BEGIN INPUT

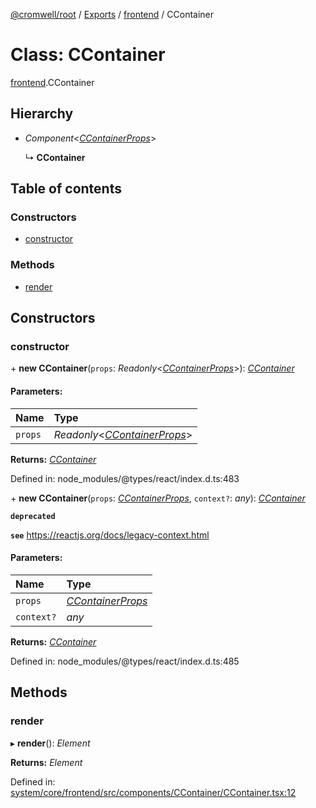 [@cromwell/root](../README.md) / [Exports](../modules.md) / [frontend](../modules/frontend.md) / CContainer

# Class: CContainer

[frontend](../modules/frontend.md).CContainer

## Hierarchy

* *Component*<[*CContainerProps*](../modules/frontend.md#ccontainerprops)\>

  ↳ **CContainer**

## Table of contents

### Constructors

- [constructor](frontend.ccontainer.md#constructor)

### Methods

- [render](frontend.ccontainer.md#render)

## Constructors

### constructor

\+ **new CContainer**(`props`: *Readonly*<[*CContainerProps*](../modules/frontend.md#ccontainerprops)\>): [*CContainer*](frontend.ccontainer.md)

#### Parameters:

Name | Type |
:------ | :------ |
`props` | *Readonly*<[*CContainerProps*](../modules/frontend.md#ccontainerprops)\> |

**Returns:** [*CContainer*](frontend.ccontainer.md)

Defined in: node_modules/@types/react/index.d.ts:483

\+ **new CContainer**(`props`: [*CContainerProps*](../modules/frontend.md#ccontainerprops), `context?`: *any*): [*CContainer*](frontend.ccontainer.md)

**`deprecated`** 

**`see`** https://reactjs.org/docs/legacy-context.html

#### Parameters:

Name | Type |
:------ | :------ |
`props` | [*CContainerProps*](../modules/frontend.md#ccontainerprops) |
`context?` | *any* |

**Returns:** [*CContainer*](frontend.ccontainer.md)

Defined in: node_modules/@types/react/index.d.ts:485

## Methods

### render

▸ **render**(): *Element*

**Returns:** *Element*

Defined in: [system/core/frontend/src/components/CContainer/CContainer.tsx:12](https://github.com/CromwellCMS/Cromwell/blob/4b5f538/system/core/frontend/src/components/CContainer/CContainer.tsx#L12)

END INPUT

→ PROBLEM DETAILS
From the data above, copy each line that has the string "https".

→ TASK RESULT
**`see`** https://reactjs.org/docs/legacy-context.html
Defined in: [system/core/frontend/src/components/CContainer/CContainer.tsx:12](https://github.com/CromwellCMS/Cromwell/blob/4b5f538/system/core/frontend/src/components/CContainer/CContainer.tsx#L12)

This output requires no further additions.